All of the data that follows should be retyped exactly, please, except the pictures.

== The records

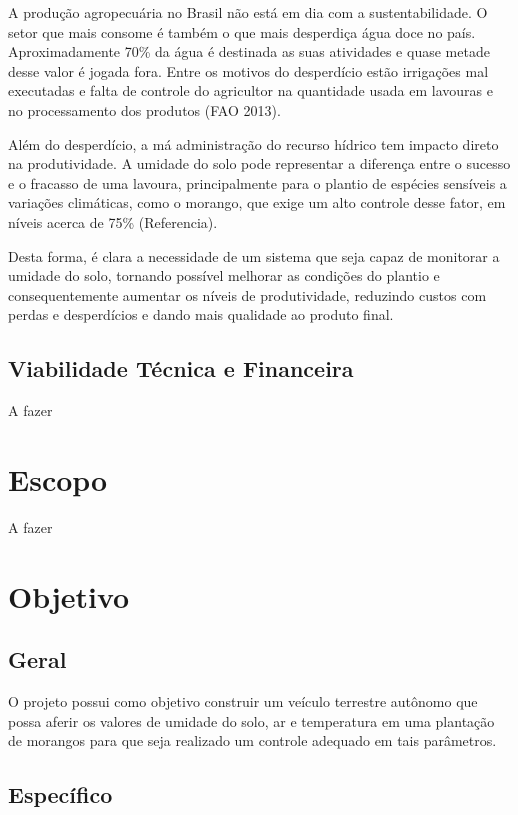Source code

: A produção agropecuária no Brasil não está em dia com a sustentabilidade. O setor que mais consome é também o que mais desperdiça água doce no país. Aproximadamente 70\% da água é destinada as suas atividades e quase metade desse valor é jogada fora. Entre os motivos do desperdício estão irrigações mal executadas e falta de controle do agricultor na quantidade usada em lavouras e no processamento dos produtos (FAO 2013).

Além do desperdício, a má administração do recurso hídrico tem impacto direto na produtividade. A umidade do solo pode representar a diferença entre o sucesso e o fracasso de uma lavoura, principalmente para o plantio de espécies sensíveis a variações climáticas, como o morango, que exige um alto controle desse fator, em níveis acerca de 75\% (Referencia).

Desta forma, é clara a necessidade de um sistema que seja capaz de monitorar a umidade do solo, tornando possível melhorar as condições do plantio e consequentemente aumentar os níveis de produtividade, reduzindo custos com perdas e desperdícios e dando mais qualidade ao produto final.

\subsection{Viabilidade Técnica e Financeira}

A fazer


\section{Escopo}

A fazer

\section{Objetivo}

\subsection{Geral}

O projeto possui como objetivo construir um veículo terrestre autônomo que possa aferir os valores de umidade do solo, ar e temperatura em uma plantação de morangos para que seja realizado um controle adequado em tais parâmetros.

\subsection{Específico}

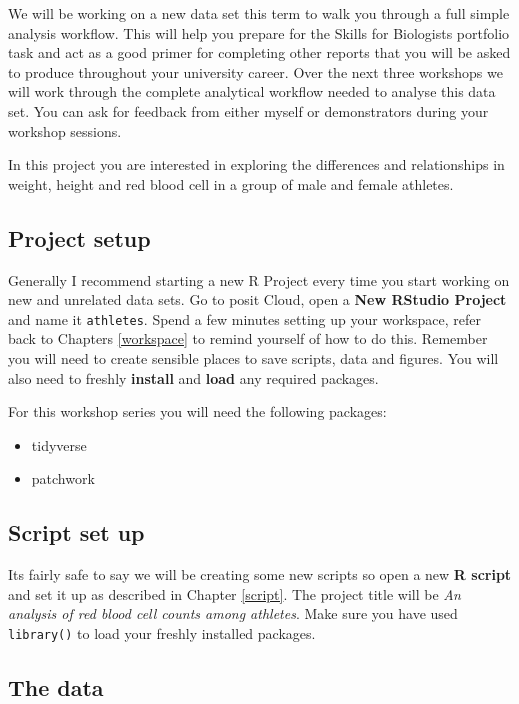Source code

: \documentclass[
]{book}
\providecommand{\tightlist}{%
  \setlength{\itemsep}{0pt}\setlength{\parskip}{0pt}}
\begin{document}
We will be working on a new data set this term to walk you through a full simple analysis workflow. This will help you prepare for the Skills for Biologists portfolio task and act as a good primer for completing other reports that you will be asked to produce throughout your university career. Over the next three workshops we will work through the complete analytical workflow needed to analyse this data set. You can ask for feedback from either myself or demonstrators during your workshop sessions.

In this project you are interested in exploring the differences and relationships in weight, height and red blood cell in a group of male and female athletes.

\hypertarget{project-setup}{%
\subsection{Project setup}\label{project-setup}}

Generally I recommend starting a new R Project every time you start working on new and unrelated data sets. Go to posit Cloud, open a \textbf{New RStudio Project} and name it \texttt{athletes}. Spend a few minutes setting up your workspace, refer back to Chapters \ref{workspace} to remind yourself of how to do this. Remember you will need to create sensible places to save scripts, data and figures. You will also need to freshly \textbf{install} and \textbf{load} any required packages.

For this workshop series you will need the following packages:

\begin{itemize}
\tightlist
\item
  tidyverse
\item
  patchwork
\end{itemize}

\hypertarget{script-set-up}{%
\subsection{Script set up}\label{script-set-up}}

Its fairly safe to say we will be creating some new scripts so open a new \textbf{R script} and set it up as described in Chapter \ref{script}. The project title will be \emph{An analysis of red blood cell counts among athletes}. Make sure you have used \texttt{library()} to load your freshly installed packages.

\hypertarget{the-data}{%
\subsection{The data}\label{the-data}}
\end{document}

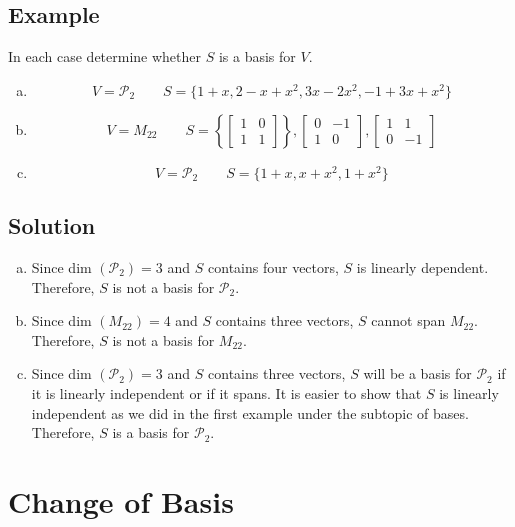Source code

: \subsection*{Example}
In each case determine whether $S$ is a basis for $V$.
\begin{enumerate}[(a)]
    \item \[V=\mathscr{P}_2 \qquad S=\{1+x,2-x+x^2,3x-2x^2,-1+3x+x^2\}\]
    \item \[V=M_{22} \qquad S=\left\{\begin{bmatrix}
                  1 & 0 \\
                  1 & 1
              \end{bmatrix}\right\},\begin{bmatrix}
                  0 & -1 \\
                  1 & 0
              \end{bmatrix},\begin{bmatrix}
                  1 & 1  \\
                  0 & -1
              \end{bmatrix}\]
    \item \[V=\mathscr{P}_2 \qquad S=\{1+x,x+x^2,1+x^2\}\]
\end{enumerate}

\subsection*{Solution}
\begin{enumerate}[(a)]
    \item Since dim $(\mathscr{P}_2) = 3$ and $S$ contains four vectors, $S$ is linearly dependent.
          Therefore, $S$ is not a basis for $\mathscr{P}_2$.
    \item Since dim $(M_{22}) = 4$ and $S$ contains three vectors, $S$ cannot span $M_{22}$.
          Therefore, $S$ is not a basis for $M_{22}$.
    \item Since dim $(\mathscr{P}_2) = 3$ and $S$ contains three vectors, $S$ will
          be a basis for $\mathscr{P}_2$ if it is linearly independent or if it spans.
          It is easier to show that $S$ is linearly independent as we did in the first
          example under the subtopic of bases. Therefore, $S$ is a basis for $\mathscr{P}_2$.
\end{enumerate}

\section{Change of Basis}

====

◆ Solution for this task
Source code

: A produção agropecuária no Brasil não está em dia com a sustentabilidade. O setor que mais consome é também o que mais desperdiça água doce no país. Aproximadamente 70\% da água é destinada as suas atividades e quase metade desse valor é jogada fora. Entre os motivos do desperdício estão irrigações mal executadas e falta de controle do agricultor na quantidade usada em lavouras e no processamento dos produtos (FAO 2013).

Além do desperdício, a má administração do recurso hídrico tem impacto direto na produtividade. A umidade do solo pode representar a diferença entre o sucesso e o fracasso de uma lavoura, principalmente para o plantio de espécies sensíveis a variações climáticas, como o morango, que exige um alto controle desse fator, em níveis acerca de 75\% (Referencia).

Desta forma, é clara a necessidade de um sistema que seja capaz de monitorar a umidade do solo, tornando possível melhorar as condições do plantio e consequentemente aumentar os níveis de produtividade, reduzindo custos com perdas e desperdícios e dando mais qualidade ao produto final.

\subsection{Viabilidade Técnica e Financeira}

A fazer


\section{Escopo}

A fazer

\section{Objetivo}

\subsection{Geral}

O projeto possui como objetivo construir um veículo terrestre autônomo que possa aferir os valores de umidade do solo, ar e temperatura em uma plantação de morangos para que seja realizado um controle adequado em tais parâmetros.

\subsection{Específico}

Source code

: \documentclass[
]{book}
\providecommand{\tightlist}{%
  \setlength{\itemsep}{0pt}\setlength{\parskip}{0pt}}
\begin{document}
We will be working on a new data set this term to walk you through a full simple analysis workflow. This will help you prepare for the Skills for Biologists portfolio task and act as a good primer for completing other reports that you will be asked to produce throughout your university career. Over the next three workshops we will work through the complete analytical workflow needed to analyse this data set. You can ask for feedback from either myself or demonstrators during your workshop sessions.

In this project you are interested in exploring the differences and relationships in weight, height and red blood cell in a group of male and female athletes.

\hypertarget{project-setup}{%
\subsection{Project setup}\label{project-setup}}

Generally I recommend starting a new R Project every time you start working on new and unrelated data sets. Go to posit Cloud, open a \textbf{New RStudio Project} and name it \texttt{athletes}. Spend a few minutes setting up your workspace, refer back to Chapters \ref{workspace} to remind yourself of how to do this. Remember you will need to create sensible places to save scripts, data and figures. You will also need to freshly \textbf{install} and \textbf{load} any required packages.

For this workshop series you will need the following packages:

\begin{itemize}
\tightlist
\item
  tidyverse
\item
  patchwork
\end{itemize}

\hypertarget{script-set-up}{%
\subsection{Script set up}\label{script-set-up}}

Its fairly safe to say we will be creating some new scripts so open a new \textbf{R script} and set it up as described in Chapter \ref{script}. The project title will be \emph{An analysis of red blood cell counts among athletes}. Make sure you have used \texttt{library()} to load your freshly installed packages.

\hypertarget{the-data}{%
\subsection{The data}\label{the-data}}
\end{document}

Source code

: \subsection*{Example}
In each case determine whether $S$ is a basis for $V$.
\begin{enumerate}[(a)]
    \item \[V=\mathscr{P}_2 \qquad S=\{1+x,2-x+x^2,3x-2x^2,-1+3x+x^2\}\]
    \item \[V=M_{22} \qquad S=\left\{\begin{bmatrix}
                  1 & 0 \\
                  1 & 1
              \end{bmatrix}\right\},\begin{bmatrix}
                  0 & -1 \\
                  1 & 0
              \end{bmatrix},\begin{bmatrix}
                  1 & 1  \\
                  0 & -1
              \end{bmatrix}\]
    \item \[V=\mathscr{P}_2 \qquad S=\{1+x,x+x^2,1+x^2\}\]
\end{enumerate}

\subsection*{Solution}
\begin{enumerate}[(a)]
    \item Since dim $(\mathscr{P}_2) = 3$ and $S$ contains four vectors, $S$ is linearly dependent.
          Therefore, $S$ is not a basis for $\mathscr{P}_2$.
    \item Since dim $(M_{22}) = 4$ and $S$ contains three vectors, $S$ cannot span $M_{22}$.
          Therefore, $S$ is not a basis for $M_{22}$.
    \item Since dim $(\mathscr{P}_2) = 3$ and $S$ contains three vectors, $S$ will
          be a basis for $\mathscr{P}_2$ if it is linearly independent or if it spans.
          It is easier to show that $S$ is linearly independent as we did in the first
          example under the subtopic of bases. Therefore, $S$ is a basis for $\mathscr{P}_2$.
\end{enumerate}

\section{Change of Basis}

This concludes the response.